(a) Near-duplicate clustering. When 200 outlets publish "President signs climate bill," the user should see one card with "200+ sources." We use SimHash (or MinHash) on article text to produce a 64-bit fingerprint. Two articles with Hamming distance ≤ 3 are considered near-duplicates.
-- SimHash clustering pseudocode
fingerprint = simhash(article.text) -- 64-bit hash
candidates = lookup_lsh(fingerprint, k=3) -- LSH index: find hashes within Hamming distance 3
if candidates:
best_cluster = closest(candidates)
merge(article, best_cluster) -- add to existing story cluster
else:
create_cluster(article) -- new story
-- representative = highest-authority article in cluster
Each cluster stores: representative article (highest authority score), source list, earliest publish time, and topic labels. The feed shows the representative with "N sources" badge.
Why SimHash over MinHash? SimHash produces a single 64-bit fingerprint per document -- constant space regardless of document length. MinHash produces a signature of k hashes (typically k=128), more accurate for Jaccard similarity but 128x more storage. For news articles (similar length, mostly text), SimHash at distance 3 achieves ~95% recall with far less storage. We use MinHash as a secondary offline check for borderline cases (Hamming distance 3-5).
LSH index structure. We split the 64-bit SimHash into 4 bands of 16 bits. Two documents that share at least one identical 16-bit band are candidates. This gives sub-millisecond lookups against the 50M active cluster fingerprints, stored in memory across a sharded hash table.
(b) Freshness decay. A breaking-news article from 10 minutes ago should rank far above yesterday's story. We model this with exponential decay:
score = authority_score * e^(-lambda * age_hours)
-- Breaking news: lambda = 0.5 (half-life ~1.4 hours)
-- Regular news: lambda = 0.1 (half-life ~7 hours)
-- Evergreen: lambda = 0.02 (half-life ~35 hours)
The system classifies each article's decay rate based on topic and velocity (how fast new articles join the cluster). A cluster gaining 50 new articles/hour gets breaking-news lambda.
Adaptive lambda selection. A simple heuristic: if cluster.article_count_last_hour > 20, use breaking lambda (0.5). If the article's topic is in ["obituary", "historical", "explainer"], use evergreen lambda (0.02). Default: regular (0.1). The ML trainer can also learn per-topic lambda from engagement data -- topics where users prefer recency get higher lambda.
(c) Diversity via greedy MMR. Without diversity constraints, a user interested in politics would see 20 politics articles from CNN. We apply Maximal Marginal Relevance:
selected = []
for i in range(top_K):
best = argmax over candidates:
alpha * relevance(candidate, user)
- (1 - alpha) * max_similarity(candidate, selected)
selected.append(best)
-- Constraint: no more than 2 articles from same source in top-20
Each pick maximizes relevance to the user while minimizing similarity to already-selected articles. Alpha = 0.7 balances relevance vs diversity. Hard cap: max 2 articles per source domain in the top 20.
MMR in practice. The candidate pool is ~500 top-scoring clusters after the initial ranker pass. MMR re-ranks these into the final top-20. Similarity is computed as cosine distance between cluster topic-embedding vectors (pre-computed, 128-dim). The full MMR loop runs in < 5 ms for 500 candidates -- fast enough for on-request computation. This is the key to preventing "5 articles about the same politician" feeds.
Source diversity enforcement. Beyond MMR's soft diversity, we apply a hard constraint: after selecting 2 articles from source X, all remaining candidates from source X are removed from the pool. This guarantees no single outlet dominates the feed, even if the user clicks CNN articles exclusively.
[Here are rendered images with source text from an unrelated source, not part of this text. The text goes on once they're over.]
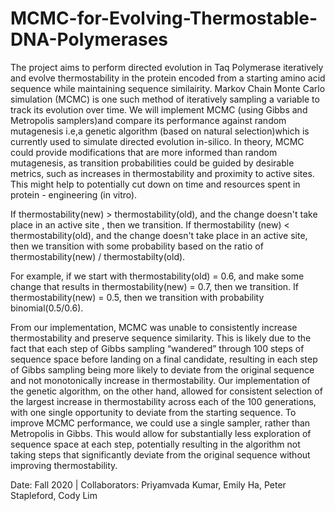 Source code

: # MCMC-for-Evolving-Thermostable-DNA-Polymerases


The project aims to perform directed evolution in Taq Polymerase iteratively and evolve thermostability in the protein encoded from a starting amino acid sequence while maintaining sequence similairity. Markov Chain Monte Carlo simulation (MCMC) is one such method of iteratively sampling a variable to track its evolution over time. We will implement MCMC (using Gibbs and Metropolis samplers)and compare its performance against random mutagenesis i.e,a genetic algorithm (based on natural selection)which is currently used to simulate directed evolution in-silico.
In theory, MCMC could provide modifications that are more informed than random mutagenesis, as transition probabilities could be guided by desirable metrics, such as increases in thermostability and proximity to active sites.
This might help to potentially cut down on time and resources spent in protein - engineering (in vitro).




If thermostability(new) > thermostability(old), and the change doesn't take place in an active site , then we transition.
If thermostability (new) < thermostability(old), and the change doesn't take place in an active site, then we transition with some probability based on the ratio of thermostability(new) / thermostabilty(old).

For example, if we start with thermostability(old) = 0.6, and make some change that results in thermostability(new) = 0.7, then we transition. If thermostability(new) = 0.5, then we transition with probability binomial(0.5/0.6).


From our implementation, MCMC was unable to consistently increase thermostability and preserve sequence similarity. This is likely due to the fact that each step of Gibbs sampling “wandered” through 100 steps of sequence space before landing on a final candidate, resulting in each step of Gibbs sampling being more likely to deviate from the original sequence and not monotonically increase in thermostability. Our implementation of the genetic algorithm, on the other hand, allowed for consistent selection of the largest increase in thermostability across each of the 100 generations, with one single opportunity to deviate from the starting sequence.
To improve MCMC performance, we could use a single sampler, rather than Metropolis in Gibbs. This would allow for substantially less exploration of sequence space at each step, potentially resulting in the algorithm not taking steps that significantly deviate from the original sequence without improving thermostability.


Date: Fall 2020 | Collaborators: Priyamvada Kumar, Emily Ha, Peter Stapleford, Cody Lim
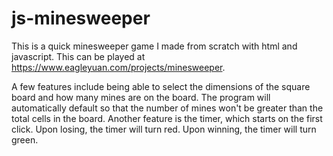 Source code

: # js-minesweeper

This is a quick minesweeper game I made from scratch with html and javascript. This can be played at https://www.eagleyuan.com/projects/minesweeper.

A few features include being able to select the dimensions of the square board and how many mines are on the board. The program will automatically default so that the number of mines won't be greater than the total cells in the board. Another feature is the timer, which starts on the first click. Upon losing, the timer will turn red. Upon winning, the timer will turn green.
Article Ingestion FlowMermaid
flowchart LR
A[Article Crawled] --> B[Content Pipeline]
B --> B1[Text Extract + Clean]
B1 --> B2[Entity + Topic Classify]
B2 --> C[SimHash Fingerprint]
C --> D{Cluster Match
Hamming dist lte 3?}
D -->|Yes| E[Merge into Existing Cluster]
D -->|No| F[Create New Cluster]
E --> G[Update Cluster Metadata]
F --> G
G --> H[Ranker: authority x freshness decay]
H --> I[Top-K per User with MMR Diversity]
I --> J[Feed Cache - Redis 5min TTL]
Interview answer
"Crawlers fetch 100K articles/day from 50K sources via RSS and web scraping. Each article is SimHash-fingerprinted and matched against an LSH index to find near-duplicate clusters. The ranker scores clusters using authority x freshness-decay, personalized by user interest vectors from click history. Feed selection uses greedy MMR to maximize relevance while enforcing diversity -- no more than 2 articles from the same source in top-20. Pre-computed feeds are cached in Redis with 5-minute TTL; breaking news triggers cache invalidation. Total feed latency: < 200 ms."